Researchers aim AI tool at improving eye surgery

Screening candidates for eye-surgery can be a time-consuming process, the researchers noted, but new AI tools stand to help reduce screening times while also improving overall surgical results.
Jeff Rowe

In broad terms, any new technological development consists of two categories worth watching: the ongoing development of the technology itself, and the expanding uses of it.  AI in healthcare is no different.

For example, in a recent study, eyesight researchers have developed a machine-learning architecture whose best model achieved 93.4% accuracy in separating good candidates for corneal refractive surgery – an eye surgery used to improve the refractive state of the eye and decrease or eliminate dependency on glasses or contact lenses, the most common of which is LASIK surgery – from patients likely to have post-surgery complications or poor outcomes.

According to the study, which was published in npj Digital Medicine, the model performed much better than conventional screening methods and as well as highly experienced ophthalmologists who participated in the research.  

Until recently, senior author Tyler Hyungtaek Rim of Singapore Eye Research Institute and colleagues wrote in the report, there has been no definitive screening to confront the possibility of a misdiagnosis in candidates for corneal refractive surgery.  For this study, “a machine learning architecture was built with the aim of identifying candidates combining the large multi-instrument data from patients and clinical decisions of highly experienced experts. Five heterogeneous algorithms were used to predict candidates for surgery.”

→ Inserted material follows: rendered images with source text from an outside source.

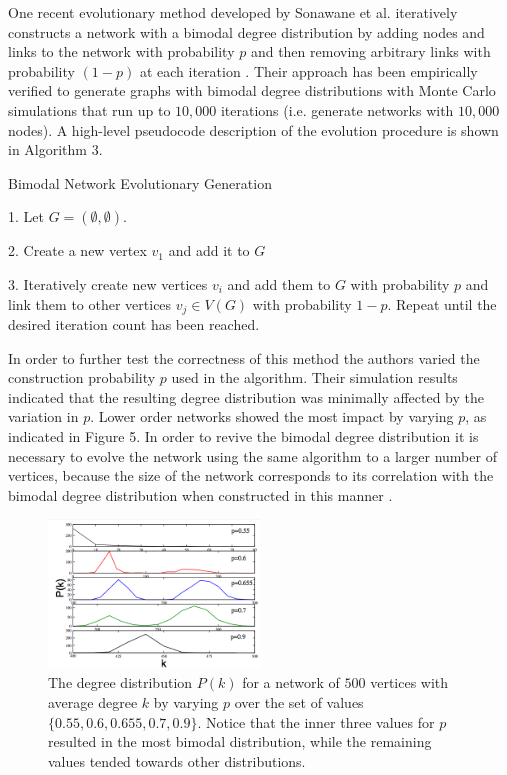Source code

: \documentclass[doc]{apa}%
\begin{document}
One recent evolutionary method developed by Sonawane et al. iteratively constructs a network with a bimodal degree distribution by adding nodes and links to the network with probability $p$ and then removing arbitrary links with probability $(1-p)$ at each iteration \cite{bimodal}. Their approach has been empirically verified to generate graphs with bimodal degree distributions with Monte Carlo simulations that run up to $10,000$ iterations (i.e. generate networks with $10,000$ nodes).  A high-level pseudocode description of the evolution procedure is shown in Algorithm 3.

\begin{algorithm}
\caption{Bimodal Network Evolutionary Generation}
\label{alg2}
\begin{algorithmic}
	\item 1. Let $G = (\emptyset, \emptyset)$. 
	\item 2. Create a new vertex $v_1$ and add it to $G$
	\item 3. Iteratively create new vertices $v_i$ and add them to $G$ with probability $p$ and link them to other vertices $v_j \in V(G)$ with probability $1-p$. Repeat until the desired iteration count has been reached.
\end{algorithmic}
\end{algorithm}

In order to further test the correctness of this method the authors varied the construction probability $p$ used in the algorithm. Their simulation results indicated that the resulting degree distribution was minimally affected by the variation in $p$. Lower order networks showed the most impact by varying $p$, as indicated in Figure 5. In order to revive the bimodal degree distribution it is necessary to evolve the network using the same algorithm to a larger number of vertices, because the size of the network corresponds to its correlation with the bimodal degree distribution when constructed in this manner \cite{bimodal}.

\begin{figure}[h!]
	\label{fig:distribution}
	\centering
		\includegraphics[width=0.5\textwidth]{evol_distribution.png}
	\caption{The degree distribution $P(k)$ for a network of $500$ vertices with average degree $k$ by varying $p$ over the set of values $\{0.55, 0.6, 0.655, 0.7, 0.9\}$. Notice that the inner three values for $p$ resulted in the most bimodal distribution, while the remaining values tended towards other distributions.}
\end{figure}
\end{document}
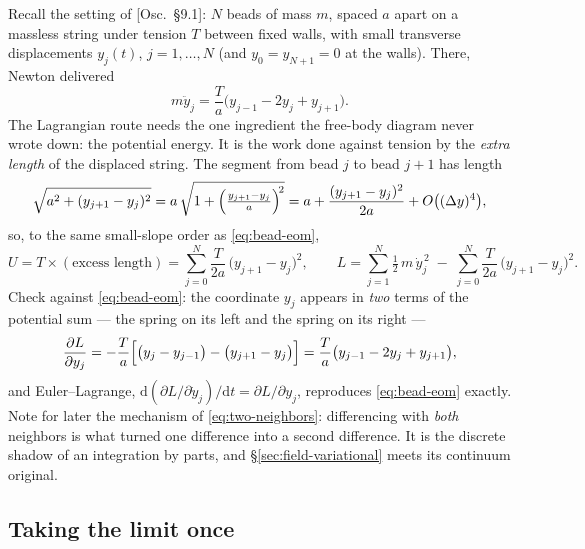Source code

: \documentclass[11pt]{article}
\theoremstyle{plain}
\theoremstyle{definition}
\theoremstyle{remark}
\newcommand{\dd}{\mathrm{d}}
\newcommand{\pd}[2]{\frac{\partial #1}{\partial #2}}
\begin{document}
Recall the setting of [Osc.\ \S9.1]: $N$ beads of mass $m$, spaced $a$
apart on a massless string under tension $T$ between fixed walls, with
small transverse displacements $y_j(t)$, $j = 1, \dots, N$ (and
$y_0 = y_{N+1} = 0$ at the walls). There, Newton delivered
\begin{equation}
  m\ddot y_j = \frac{T}{a}\bigl(y_{j-1} - 2y_j + y_{j+1}\bigr).
  \label{eq:bead-eom}
\end{equation}
The Lagrangian route needs the one ingredient the free-body diagram
never wrote down: the potential energy. It is the work done against
tension by the \emph{extra length} of the displaced string. The
segment from bead $j$ to bead $j+1$ has length
\begin{equation}
  \sqrt{a^2 + (y_{j+1}-y_j)^2}
  = a\,\sqrt{1 + \Bigl(\tfrac{y_{j+1}-y_j}{a}\Bigr)^{\!2}}
  = a + \frac{(y_{j+1}-y_j)^2}{2a} + O\bigl((\Delta y)^4\bigr),
\end{equation}
so, to the same small-slope order as \eqref{eq:bead-eom},
\begin{equation}
  U = T \times (\text{excess length})
    = \sum_{j=0}^{N} \frac{T}{2a}\,\bigl(y_{j+1}-y_j\bigr)^2 ,
  \qquad
  L = \sum_{j=1}^{N} \tfrac12\, m\,\dot y_j^{\,2}
    \;-\; \sum_{j=0}^{N} \frac{T}{2a}\,\bigl(y_{j+1}-y_j\bigr)^2 .
  \label{eq:chain-lagrangian}
\end{equation}
Check against \eqref{eq:bead-eom}: the coordinate $y_j$ appears in
\emph{two} terms of the potential sum --- the spring on its left and
the spring on its right ---
\begin{equation}
  \pd{L}{y_j}
  = -\frac{T}{a}\Bigl[
      \bigl(y_j - y_{j-1}\bigr) - \bigl(y_{j+1} - y_j\bigr)
    \Bigr]
  = \frac{T}{a}\bigl(y_{j-1} - 2y_j + y_{j+1}\bigr),
  \label{eq:two-neighbors}
\end{equation}
and Euler--Lagrange, $\dd(\partial L/\partial\dot y_j)/\dd t =
\partial L/\partial y_j$, reproduces \eqref{eq:bead-eom} exactly. Note
for later the mechanism of \eqref{eq:two-neighbors}: differencing with
\emph{both} neighbors is what turned one difference into a second
difference. It is the discrete shadow of an integration by parts, and
\S\ref{sec:field-variational} meets its continuum original.

\subsection{Taking the limit once}
\label{sec:limit-once}
\end{document}
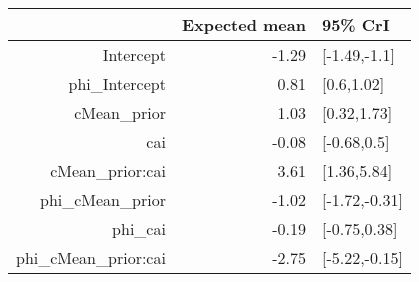 \begin{tabular}{rrl}
  \hline
 & Expected mean & 95\% CrI \\ 
  \hline
Intercept & -1.29 & [-1.49,-1.1] \\ 
  phi\_Intercept & 0.81 & [0.6,1.02] \\ 
  cMean\_prior & 1.03 & [0.32,1.73] \\ 
  cai & -0.08 & [-0.68,0.5] \\ 
  cMean\_prior:cai & 3.61 & [1.36,5.84] \\ 
  phi\_cMean\_prior & -1.02 & [-1.72,-0.31] \\ 
  phi\_cai & -0.19 & [-0.75,0.38] \\ 
  phi\_cMean\_prior:cai & -2.75 & [-5.22,-0.15] \\ 
   \hline
\end{tabular}

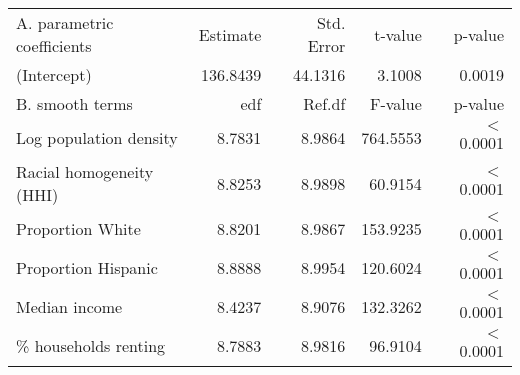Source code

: \begin{table}[ht]
\centering
\begin{tabular}{lrrrr}
   \hline
A. parametric coefficients & Estimate & Std. Error & t-value & p-value \\ 
  (Intercept) & 136.8439 & 44.1316 & 3.1008 & 0.0019 \\ 
   \hline
B. smooth terms & edf & Ref.df & F-value & p-value \\ 
  Log population density & 8.7831 & 8.9864 & 764.5553 & $<$ 0.0001 \\ 
  Racial homogeneity (HHI) & 8.8253 & 8.9898 & 60.9154 & $<$ 0.0001 \\ 
  Proportion White & 8.8201 & 8.9867 & 153.9235 & $<$ 0.0001 \\ 
  Proportion Hispanic & 8.8888 & 8.9954 & 120.6024 & $<$ 0.0001 \\ 
  Median income & 8.4237 & 8.9076 & 132.3262 & $<$ 0.0001 \\ 
  \% households renting & 8.7883 & 8.9816 & 96.9104 & $<$ 0.0001 \\ 
   \hline
\end{tabular}
\caption{ } 
\label{Demographic GAM}
\end{table}
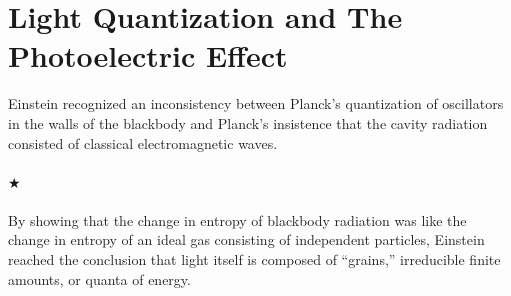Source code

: \section{Light Quantization and The Photoelectric Effect}
    Einstein recognized an inconsistency between Planck’s quantization of oscillators in the walls 
    of the blackbody and Planck’s insistence that the cavity radiation consisted of classical electromagnetic waves.

    \paragraph{\color{c3}$\bigstar$} By showing that the change in entropy of blackbody radiation was like 
    the change in entropy of an ideal gas consisting of independent particles, Einstein reached the conclusion 
    that light itself is composed of “grains,” irreducible finite amounts, or quanta of energy.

From these overlapping tools researchers built the high-performing ensemble classifier, training it on corneal tomography images, demographics data and data from other ophthalmic examinations of more than 10,000 patients.

The team internally validated the approach on data from more than 2,600 patients and subsequently validated it externally using data from more than 5,200 patients who received screening exams after the architecture’s development period.

“Our proposed machine learning model is expected to perform reliably because it was trained by a large population,” the authors concluded. “An automated analysis of preoperative data can provide a safe and reliable clinical decision for refractive surgery. In the future, this approach will facilitate standardized and automated selections of surgical choices.”